(Extracted data entries)
◆ ◆ ◆ ◆ ◆ ◆ ◆

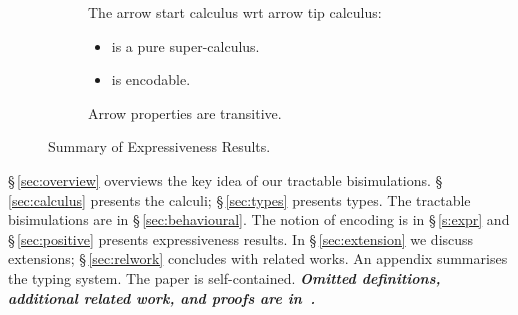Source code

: \begin{figure}[t]
	\centering
	\begin{subfigure}[b]{0.45\linewidth}
		\centering
	\end{subfigure}
	\begin{subfigure}[b]{0.5\linewidth}
		\small
		The arrow start calculus wrt arrow tip calculus:
		\begin{itemize}
			\item	is a pure super-calculus.
			\item	is encodable.
		\end{itemize}
		Arrow properties are transitive.
	\end{subfigure}
	\caption{Summary of Expressiveness Results. \label{fig:express}}
\Hline
\end{figure}

\smallskip

\S\,\ref{sec:overview} overviews the key idea of our tractable bisimulations.
\noi \S\,\ref{sec:calculus} presents the calculi; 
\S\,\ref{sec:types} presents types.
The tractable bisimulations are in \S\,\ref{sec:behavioural}.
The notion of encoding is in \S\,\ref{s:expr} and
\S\,\ref{sec:positive} %
presents expressiveness results.
In \S\,\ref{sec:extension} we discuss extensions; 
\S\,\ref{sec:relwork} concludes with related works.
An appendix summarises the typing system. 
The paper is self-contained. 
{\bf\em Omitted definitions, additional related work, and  proofs 
are 
in~\cite{KouzapasPY15}.} 

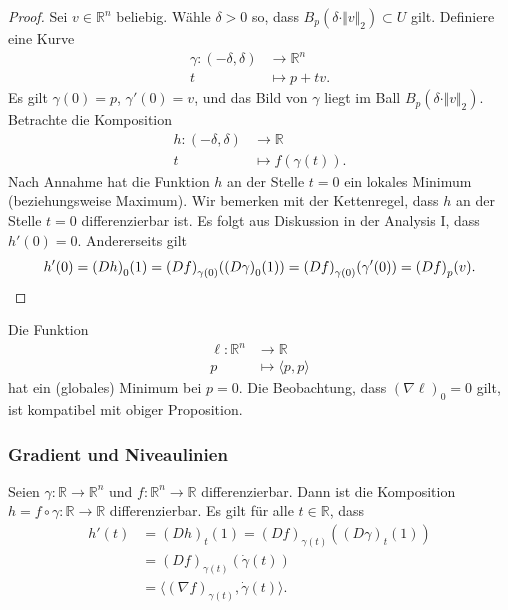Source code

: \documentclass[../main.tex]{subfiles}
\begin{document}
\begin{proof}
  Sei $v \in \mathbb{R}^n$ beliebig.
  Wähle $\delta > 0$ so, dass $B_p(\delta \cdot \Vert v \Vert_2) \subset U$
  gilt.
  Definiere eine Kurve
  \begin{align*}
    \gamma \colon (-\delta, \delta) & \to \mathbb{R}^n \\
    t & \mapsto p + tv.
  \end{align*}
  Es gilt $\gamma(0) = p$, $\gamma'(0) = v$, und das Bild von
  $\gamma$ liegt im Ball $B_p(\delta \cdot \Vert v \Vert_2)$.
  Betrachte die Komposition
  \begin{align*}
    h \colon (-\delta, \delta) & \to \mathbb{R} \\
    t & \mapsto f(\gamma(t)).
  \end{align*}
  Nach Annahme hat die Funktion $h$ an der Stelle $t = 0$
  ein lokales Minimum (beziehungsweise Maximum).
  Wir bemerken mit der Kettenregel,
  dass $h$ an der Stelle $t = 0$
  differenzierbar ist.
  Es folgt aus Diskussion in der Analysis I, dass $h'(0) = 0$.
  Andererseits gilt
  \[
    h'(0) = {(Dh)}_0(1) = {(Df)}_{\gamma(0)}({(D\gamma)}_0(1))
    = {(Df)}_{\gamma(0)}(\gamma'(0)) = {(Df)}_p(v).
    \qedhere
  \]
\end{proof}

\begin{example}
  Die Funktion
  \begin{align*}
    \ell \colon \mathbb{R}^n & \to \mathbb{R} \\
    p & \mapsto \langle p, p \rangle
  \end{align*}
  hat ein (globales) Minimum bei $p = 0$.
  Die Beobachtung, dass ${(\nabla \ell)}_0 = 0$ gilt,
  ist kompatibel mit obiger Proposition.
\end{example}

\subsubsection*{Gradient und Niveaulinien}
Seien $\gamma \colon \mathbb{R} \to \mathbb{R}^n$
und $f \colon \mathbb{R}^n \to \mathbb{R}$ differenzierbar.
Dann ist die Komposition $h = f \circ \gamma \colon \mathbb{R} \to \mathbb{R}$
differenzierbar. Es gilt für alle $t \in \mathbb{R}$, dass
\begin{align*}
   h'(t)
   &= {(Dh)}_t(1) = {(Df)}_{\gamma(t)}({(D\gamma)}_t(1))  \\
   &= {(Df)}_{\gamma(t)}(\dot \gamma(t)) \\
   &= \langle {(\nabla f)}_{\gamma(t)}, \dot \gamma(t) \rangle.
\end{align*}
\end{document}
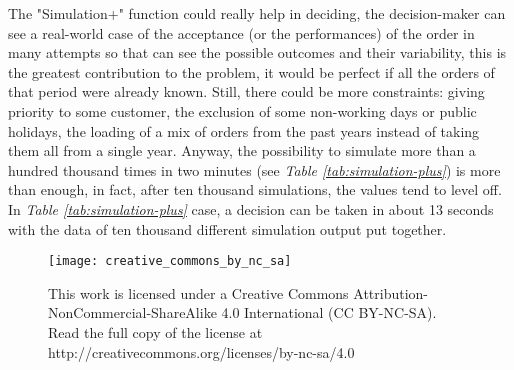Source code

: \documentclass[a4paper,12pt]{article}
\begin{document}
The "Simulation+" function could really help in deciding, the decision-maker can see a real-world case of the acceptance (or the performances) of the order in many attempts so that can see the possible outcomes and their variability, this is the greatest contribution to the problem, it would be perfect if all the orders of that period were already known. Still, there could be more constraints: giving priority to some customer, the exclusion of some non-working days or public holidays, the loading of a mix of orders from the past years instead of taking them all from a single year.  Anyway, the possibility to simulate more than a hundred thousand times in two minutes (see \textit{Table \ref{tab:simulation-plus}}) is more than enough, in fact, after ten thousand simulations, the values tend to level off. In \textit{Table \ref{tab:simulation-plus}} case, a decision can be taken in about 13 seconds with the data of ten thousand different simulation output put together.


\newpage
\thispagestyle{empty}
\begin{figure*}[!b]
	\centering
   	 \texttt{[image: creative\_commons\_by\_nc\_sa]}
	\caption*{This work is licensed under a Creative Commons Attribution-NonCommercial-ShareAlike 4.0 International (CC BY-NC-SA).\\Read the full copy of the license at http://creativecommons.org/licenses/by-nc-sa/4.0}
\end{figure*}
\vspace*{\fill}
\end{document}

◆ ◆ ◆ ◆ ◆ ◆ ◆

Since only the text is needed, retype the data above exactly and omit the pictures.

**Problem solution**
Source code

: \begin{figure}[t]
	\centering
	\begin{subfigure}[b]{0.45\linewidth}
		\centering
	\end{subfigure}
	\begin{subfigure}[b]{0.5\linewidth}
		\small
		The arrow start calculus wrt arrow tip calculus:
		\begin{itemize}
			\item	is a pure super-calculus.
			\item	is encodable.
		\end{itemize}
		Arrow properties are transitive.
	\end{subfigure}
	\caption{Summary of Expressiveness Results. \label{fig:express}}
\Hline
\end{figure}

\smallskip

\S\,\ref{sec:overview} overviews the key idea of our tractable bisimulations.
\noi \S\,\ref{sec:calculus} presents the calculi; 
\S\,\ref{sec:types} presents types.
The tractable bisimulations are in \S\,\ref{sec:behavioural}.
The notion of encoding is in \S\,\ref{s:expr} and
\S\,\ref{sec:positive} %
presents expressiveness results.
In \S\,\ref{sec:extension} we discuss extensions; 
\S\,\ref{sec:relwork} concludes with related works.
An appendix summarises the typing system. 
The paper is self-contained. 
{\bf\em Omitted definitions, additional related work, and  proofs 
are 
in~\cite{KouzapasPY15}.} 

Source code

: \documentclass[../main.tex]{subfiles}
\begin{document}
\begin{proof}
  Sei $v \in \mathbb{R}^n$ beliebig.
  Wähle $\delta > 0$ so, dass $B_p(\delta \cdot \Vert v \Vert_2) \subset U$
  gilt.
  Definiere eine Kurve
  \begin{align*}
    \gamma \colon (-\delta, \delta) & \to \mathbb{R}^n \\
    t & \mapsto p + tv.
  \end{align*}
  Es gilt $\gamma(0) = p$, $\gamma'(0) = v$, und das Bild von
  $\gamma$ liegt im Ball $B_p(\delta \cdot \Vert v \Vert_2)$.
  Betrachte die Komposition
  \begin{align*}
    h \colon (-\delta, \delta) & \to \mathbb{R} \\
    t & \mapsto f(\gamma(t)).
  \end{align*}
  Nach Annahme hat die Funktion $h$ an der Stelle $t = 0$
  ein lokales Minimum (beziehungsweise Maximum).
  Wir bemerken mit der Kettenregel,
  dass $h$ an der Stelle $t = 0$
  differenzierbar ist.
  Es folgt aus Diskussion in der Analysis I, dass $h'(0) = 0$.
  Andererseits gilt
  \[
    h'(0) = {(Dh)}_0(1) = {(Df)}_{\gamma(0)}({(D\gamma)}_0(1))
    = {(Df)}_{\gamma(0)}(\gamma'(0)) = {(Df)}_p(v).
    \qedhere
  \]
\end{proof}

\begin{example}
  Die Funktion
  \begin{align*}
    \ell \colon \mathbb{R}^n & \to \mathbb{R} \\
    p & \mapsto \langle p, p \rangle
  \end{align*}
  hat ein (globales) Minimum bei $p = 0$.
  Die Beobachtung, dass ${(\nabla \ell)}_0 = 0$ gilt,
  ist kompatibel mit obiger Proposition.
\end{example}

\subsubsection*{Gradient und Niveaulinien}
Seien $\gamma \colon \mathbb{R} \to \mathbb{R}^n$
und $f \colon \mathbb{R}^n \to \mathbb{R}$ differenzierbar.
Dann ist die Komposition $h = f \circ \gamma \colon \mathbb{R} \to \mathbb{R}$
differenzierbar. Es gilt für alle $t \in \mathbb{R}$, dass
\begin{align*}
   h'(t)
   &= {(Dh)}_t(1) = {(Df)}_{\gamma(t)}({(D\gamma)}_t(1))  \\
   &= {(Df)}_{\gamma(t)}(\dot \gamma(t)) \\
   &= \langle {(\nabla f)}_{\gamma(t)}, \dot \gamma(t) \rangle.
\end{align*}
\end{document}
Source code

: \documentclass[a4paper,12pt]{article}
\begin{document}
The "Simulation+" function could really help in deciding, the decision-maker can see a real-world case of the acceptance (or the performances) of the order in many attempts so that can see the possible outcomes and their variability, this is the greatest contribution to the problem, it would be perfect if all the orders of that period were already known. Still, there could be more constraints: giving priority to some customer, the exclusion of some non-working days or public holidays, the loading of a mix of orders from the past years instead of taking them all from a single year.  Anyway, the possibility to simulate more than a hundred thousand times in two minutes (see \textit{Table \ref{tab:simulation-plus}}) is more than enough, in fact, after ten thousand simulations, the values tend to level off. In \textit{Table \ref{tab:simulation-plus}} case, a decision can be taken in about 13 seconds with the data of ten thousand different simulation output put together.


\newpage
\thispagestyle{empty}
\begin{figure*}[!b]
	\centering
   	 \texttt{[image: creative\_commons\_by\_nc\_sa]}
	\caption*{This work is licensed under a Creative Commons Attribution-NonCommercial-ShareAlike 4.0 International (CC BY-NC-SA).\\Read the full copy of the license at http://creativecommons.org/licenses/by-nc-sa/4.0}
\end{figure*}
\vspace*{\fill}
\end{document}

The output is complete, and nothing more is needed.